WORK INSTRUCTIONS = Wherever the word "scaling" appears in a line of the data, that line should be copied.

BEGIN TASK INPUTS

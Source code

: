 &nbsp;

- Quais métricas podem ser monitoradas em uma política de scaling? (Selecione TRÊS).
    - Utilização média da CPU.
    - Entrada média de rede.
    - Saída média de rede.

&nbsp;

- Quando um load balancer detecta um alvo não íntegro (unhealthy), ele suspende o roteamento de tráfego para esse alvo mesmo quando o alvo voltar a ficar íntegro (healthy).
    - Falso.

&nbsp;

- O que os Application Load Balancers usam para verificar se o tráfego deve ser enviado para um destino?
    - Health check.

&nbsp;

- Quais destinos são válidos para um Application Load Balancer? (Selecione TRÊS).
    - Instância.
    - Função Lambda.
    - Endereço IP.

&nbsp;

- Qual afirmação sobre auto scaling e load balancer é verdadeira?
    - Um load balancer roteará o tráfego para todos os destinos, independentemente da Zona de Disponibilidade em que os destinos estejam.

END TASK INPUTS
BEGIN TASK INPUTS

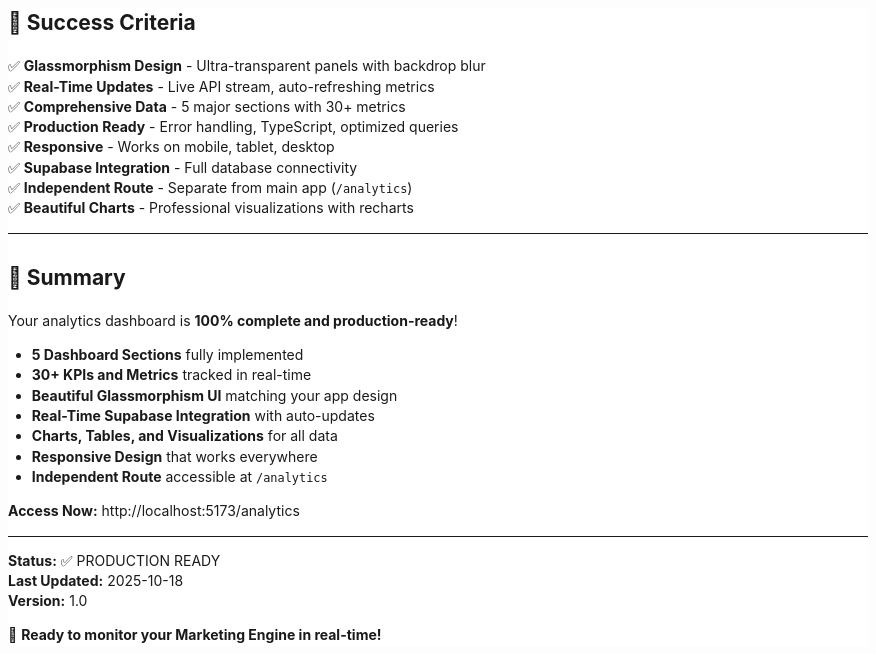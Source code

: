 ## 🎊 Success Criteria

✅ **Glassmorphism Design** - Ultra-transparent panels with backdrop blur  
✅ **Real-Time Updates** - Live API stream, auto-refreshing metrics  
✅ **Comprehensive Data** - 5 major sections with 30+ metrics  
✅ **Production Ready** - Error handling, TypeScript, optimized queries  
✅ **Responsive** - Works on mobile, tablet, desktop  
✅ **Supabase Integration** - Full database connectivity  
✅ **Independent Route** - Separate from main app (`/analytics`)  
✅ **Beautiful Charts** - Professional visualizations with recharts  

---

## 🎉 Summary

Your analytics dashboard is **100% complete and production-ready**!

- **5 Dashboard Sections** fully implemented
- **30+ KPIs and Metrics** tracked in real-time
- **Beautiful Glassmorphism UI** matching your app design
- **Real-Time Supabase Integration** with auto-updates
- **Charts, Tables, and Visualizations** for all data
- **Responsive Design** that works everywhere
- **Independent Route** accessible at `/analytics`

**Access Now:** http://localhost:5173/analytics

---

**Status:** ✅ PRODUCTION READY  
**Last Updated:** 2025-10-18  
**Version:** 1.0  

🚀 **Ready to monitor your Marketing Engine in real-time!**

END TASK INPUTS

SOLUTION TO THE PROBLEM =
- Quais métricas podem ser monitoradas em uma política de scaling? (Selecione TRÊS).
- Qual afirmação sobre auto scaling e load balancer é verdadeira?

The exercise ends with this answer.